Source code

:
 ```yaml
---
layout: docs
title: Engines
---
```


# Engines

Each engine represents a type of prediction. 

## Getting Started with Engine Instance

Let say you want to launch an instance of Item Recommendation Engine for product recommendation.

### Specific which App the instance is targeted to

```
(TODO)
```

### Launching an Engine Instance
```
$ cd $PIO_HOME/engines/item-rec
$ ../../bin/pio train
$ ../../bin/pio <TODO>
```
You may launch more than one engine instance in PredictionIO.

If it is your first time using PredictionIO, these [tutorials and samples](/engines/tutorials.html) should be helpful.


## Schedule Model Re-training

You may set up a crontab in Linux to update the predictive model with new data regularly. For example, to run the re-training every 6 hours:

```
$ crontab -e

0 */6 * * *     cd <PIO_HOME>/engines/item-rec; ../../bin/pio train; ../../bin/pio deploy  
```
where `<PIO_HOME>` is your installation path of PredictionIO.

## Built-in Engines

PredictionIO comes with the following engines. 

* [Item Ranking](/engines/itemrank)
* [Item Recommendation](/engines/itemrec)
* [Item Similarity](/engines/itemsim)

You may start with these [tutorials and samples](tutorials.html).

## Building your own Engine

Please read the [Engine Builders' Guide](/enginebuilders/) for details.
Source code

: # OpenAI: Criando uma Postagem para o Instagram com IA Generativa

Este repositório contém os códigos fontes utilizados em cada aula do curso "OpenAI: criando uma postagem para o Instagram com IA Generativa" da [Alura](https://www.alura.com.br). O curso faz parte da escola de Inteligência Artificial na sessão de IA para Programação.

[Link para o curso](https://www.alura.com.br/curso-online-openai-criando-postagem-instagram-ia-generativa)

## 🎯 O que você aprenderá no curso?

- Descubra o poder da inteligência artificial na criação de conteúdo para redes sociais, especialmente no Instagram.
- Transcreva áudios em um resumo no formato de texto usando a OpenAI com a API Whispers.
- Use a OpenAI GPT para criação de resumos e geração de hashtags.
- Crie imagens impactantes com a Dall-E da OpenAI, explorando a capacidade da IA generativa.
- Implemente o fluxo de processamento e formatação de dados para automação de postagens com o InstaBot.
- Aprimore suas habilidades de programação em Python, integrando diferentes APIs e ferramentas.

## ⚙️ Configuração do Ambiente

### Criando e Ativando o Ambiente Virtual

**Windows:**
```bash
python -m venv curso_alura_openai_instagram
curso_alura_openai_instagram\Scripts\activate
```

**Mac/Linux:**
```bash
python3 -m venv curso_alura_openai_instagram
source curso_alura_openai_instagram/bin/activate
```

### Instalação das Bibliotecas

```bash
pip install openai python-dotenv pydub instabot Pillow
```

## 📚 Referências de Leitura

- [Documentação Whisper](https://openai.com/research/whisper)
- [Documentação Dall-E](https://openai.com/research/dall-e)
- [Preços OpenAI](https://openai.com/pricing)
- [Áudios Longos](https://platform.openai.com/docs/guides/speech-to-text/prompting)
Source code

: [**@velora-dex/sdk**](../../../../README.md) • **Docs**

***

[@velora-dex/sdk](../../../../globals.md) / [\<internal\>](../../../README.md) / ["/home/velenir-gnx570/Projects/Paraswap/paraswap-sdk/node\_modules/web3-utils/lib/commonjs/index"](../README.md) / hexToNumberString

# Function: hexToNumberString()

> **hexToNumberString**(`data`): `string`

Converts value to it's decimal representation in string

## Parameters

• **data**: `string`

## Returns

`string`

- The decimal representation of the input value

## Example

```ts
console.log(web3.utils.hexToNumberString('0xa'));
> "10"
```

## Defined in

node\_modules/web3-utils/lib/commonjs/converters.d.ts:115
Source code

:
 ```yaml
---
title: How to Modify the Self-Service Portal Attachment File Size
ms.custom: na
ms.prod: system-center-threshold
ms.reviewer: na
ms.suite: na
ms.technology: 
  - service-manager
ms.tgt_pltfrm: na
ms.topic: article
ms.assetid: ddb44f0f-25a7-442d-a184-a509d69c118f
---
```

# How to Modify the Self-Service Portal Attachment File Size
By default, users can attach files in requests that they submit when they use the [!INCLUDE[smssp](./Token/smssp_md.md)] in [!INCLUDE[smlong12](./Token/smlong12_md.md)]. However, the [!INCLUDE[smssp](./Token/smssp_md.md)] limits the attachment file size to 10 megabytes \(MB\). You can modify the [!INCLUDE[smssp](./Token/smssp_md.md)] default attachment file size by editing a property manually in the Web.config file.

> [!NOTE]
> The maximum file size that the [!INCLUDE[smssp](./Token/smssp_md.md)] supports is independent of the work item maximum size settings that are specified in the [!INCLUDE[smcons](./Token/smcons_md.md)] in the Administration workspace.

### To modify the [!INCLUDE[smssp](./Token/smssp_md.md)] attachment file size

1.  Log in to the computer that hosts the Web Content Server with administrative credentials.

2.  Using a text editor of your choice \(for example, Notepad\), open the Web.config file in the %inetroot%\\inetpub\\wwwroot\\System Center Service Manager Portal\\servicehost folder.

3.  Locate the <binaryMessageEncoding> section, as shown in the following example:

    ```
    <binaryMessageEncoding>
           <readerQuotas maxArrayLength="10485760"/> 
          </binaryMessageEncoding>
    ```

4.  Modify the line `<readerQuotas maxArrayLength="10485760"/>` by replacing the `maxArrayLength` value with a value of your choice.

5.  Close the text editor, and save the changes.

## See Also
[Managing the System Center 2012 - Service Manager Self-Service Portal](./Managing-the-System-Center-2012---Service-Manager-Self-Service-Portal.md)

────────

In the records above, how many lines contain the string "title"? Only that number should be written.

2